“Saya merasa begitu sulit untuk bisa lolos ke 16 besar. Saya bisa lihat bagaimana sepakbola Korea telah berkembang hingga bisa mengatasi tekanan berat seperti tadi,” kata Park.
begitulah ungkapan Park Ji Shung ketika berhasil menahan imbang Nigeria 2-2 pada Selasa, 22 Juni 2010 yang lalu. Dengan kenyataan juga menandakan perkembangan sepakbola Korsel telah berkembang. Hal ini juga tidak lepas dari peran serta arsitek tim tersebut, Huh Jung Moo. Pelatih terbaik AFC 2009 itu mampu mengangkat moral timnya usai kalah telak 1-4 dari Argentina di partai sebelumnya.

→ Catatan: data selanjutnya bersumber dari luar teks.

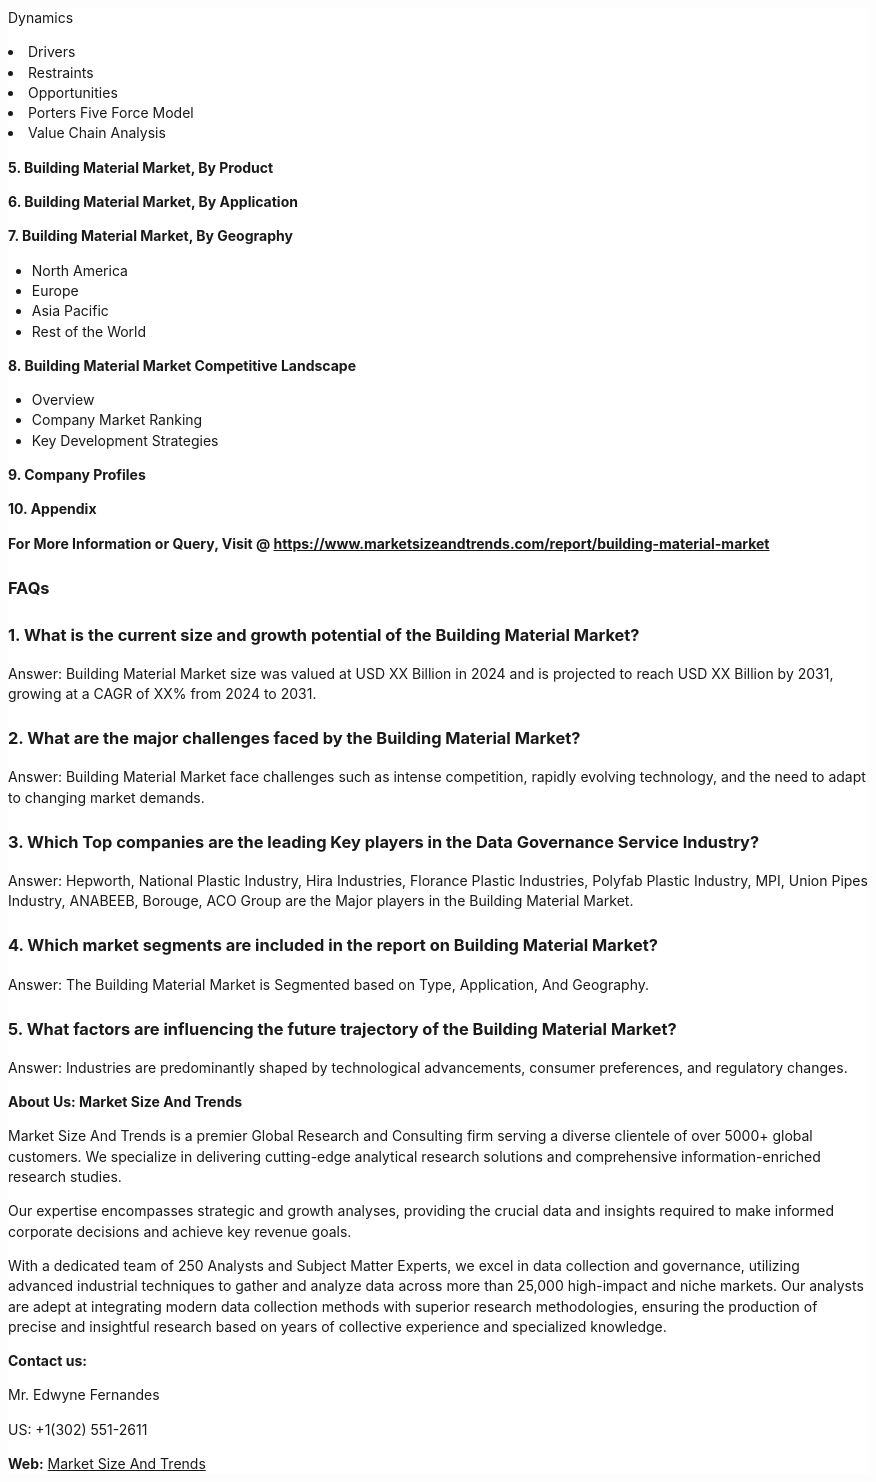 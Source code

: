 Dynamics</span></li><li><span class="">Drivers</span></li><li><span class="">Restraints</span></li><li><span class="">Opportunities</span></li><li><span class="">Porters Five Force Model</span></li><li><span class="">Value Chain Analysis</span></li></ul></div><div class="" data-test-id=""><p><strong><span class="">5. Building Material Market, By Product</span></strong></p></div><div class="" data-test-id=""><p><strong><span class="">6. Building Material Market, By Application</span></strong></p></div><div class="" data-test-id=""><p><strong><span class="">7. Building Material Market, By Geography</span></strong></p></div><div class="" data-test-id=""><ul><li><span class="">North America</span></li><li><span class="">Europe</span></li><li><span class="">Asia Pacific</span></li><li><span class="">Rest of the World</span></li></ul></div><div class="" data-test-id=""><p><strong><span class="">8. Building Material Market Competitive Landscape</span></strong></p></div><div class="" data-test-id=""><ul><li><span class="">Overview</span></li><li><span class="">Company Market Ranking</span></li><li><span class="">Key Development Strategies</span></li></ul></div><div class="" data-test-id=""><p><strong><span class="">9. Company Profiles</span></strong></p></div><div class="" data-test-id=""><p><strong><span class="">10. Appendix</span></strong></p></div><div class="" data-test-id=""><p><strong><span class="">For More Information or Query, Visit @ <a href="https://www.marketsizeandtrends.com/report/building-material-market" target="_blank">https://www.marketsizeandtrends.com/report/building-material-market</a></span></strong></p></div><div class="" data-test-id=""><div class="article-main__content" data-test-id="publishing-text-block"><h3><strong><span class="">FAQs</span></strong></h3></div><div class="article-main__content" data-test-id="publishing-text-block"><h3><span class="">1. What is the current size and growth potential of the Building Material Market?</span></h3></div><div class="article-main__content" data-test-id="publishing-text-block"><p><span class="font-[700]">Answer</span><span class="">: Building Material Market size was valued at USD XX Billion in 2024 and is projected to reach USD XX Billion by 2031, growing at a CAGR of XX% from 2024 to 2031.</span></p></div><div class="article-main__content" data-test-id="publishing-text-block"><h3><span class="">2. What are the major challenges faced by the Building Material Market?</span></h3></div><div class="article-main__content" data-test-id="publishing-text-block"><p><span class="font-[700]">Answer</span><span class="">: Building Material Market face challenges such as intense competition, rapidly evolving technology, and the need to adapt to changing market demands.</span></p></div><div class="article-main__content" data-test-id="publishing-text-block"><h3><span class="">3. Which Top companies are the leading Key players in the Data Governance Service Industry?</span></h3></div><div class="article-main__content" data-test-id="publishing-text-block"><p><span class="font-[700]">Answer</span><span class="">: Hepworth, National Plastic Industry, Hira Industries, Florance Plastic Industries, Polyfab Plastic Industry, MPI, Union Pipes Industry, ANABEEB, Borouge, ACO Group are the Major players in the Building Material Market.</span></p></div><div class="article-main__content" data-test-id="publishing-text-block"><h3><span class="">4. Which market segments are included in the report on Building Material Market?</span></h3></div><div class="article-main__content" data-test-id="publishing-text-block"><p><span class="font-[700]">Answer</span><span class="">: The Building Material Market is Segmented based on Type, Application, And Geography.</span></p></div><div class="article-main__content" data-test-id="publishing-text-block"><h3><span class="">5. What factors are influencing the future trajectory of the Building Material Market?</span></h3></div><div class="article-main__content" data-test-id="publishing-text-block"><p><span class="font-[700]">Answer:</span><span class="">&nbsp;Industries are predominantly shaped by technological advancements, consumer preferences, and regulatory changes.</span></p></div><p><strong><span class="">About Us: Market Size And Trends</span></strong></p></div><div class="" data-test-id=""><p><span class="">Market Size And Trends is a premier Global Research and Consulting firm serving a diverse clientele of over 5000+ global customers. We specialize in delivering cutting-edge analytical research solutions and comprehensive information-enriched research studies.</span></p></div><div class="" data-test-id=""><p><span class="">Our expertise encompasses strategic and growth analyses, providing the crucial data and insights required to make informed corporate decisions and achieve key revenue goals.</span></p></div><div class="" data-test-id=""><p><span class="">With a dedicated team of 250 Analysts and Subject Matter Experts, we excel in data collection and governance, utilizing advanced industrial techniques to gather and analyze data across more than 25,000 high-impact and niche markets. Our analysts are adept at integrating modern data collection methods with superior research methodologies, ensuring the production of precise and insightful research based on years of collective experience and specialized knowledge.</span></p></div><div class="" data-test-id=""><p><strong><span class="">Contact us:</span></strong></p></div><div class="" data-test-id=""><p><span class="">Mr. Edwyne Fernandes</span></p></div><div class="" data-test-id=""><p><span class="">US: +1(302) 551-2611<br /></span></p><p><span class=""><strong>Web:</strong> <a href="https://www.marketsizeandtrends.com/" target="_blank">Market Size And Trends</a></span></p></div>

Huh Jung Moo adalah veteran Korea Selatan di Piala Dunia 1986. Saat itu ia punya tugas berat, mengawal Diego Maradona yang sekarang adalah pelatih Argentina. Korsel kalah 1-3 namun Maradona gagal mencetak gol.
Sebagai pemain, Huh Jung Moo adalah pemain yang tanpa kompromi. Pada Piala Dunia 1986, dia juga merasakan bagaimana nikmatnya mencetak gol di turnamen bergengsi itu.
Dan tidak bisa dipungkiri, pada piala dunia 2010 ini Korsel merupakan kebanggaan benua asia.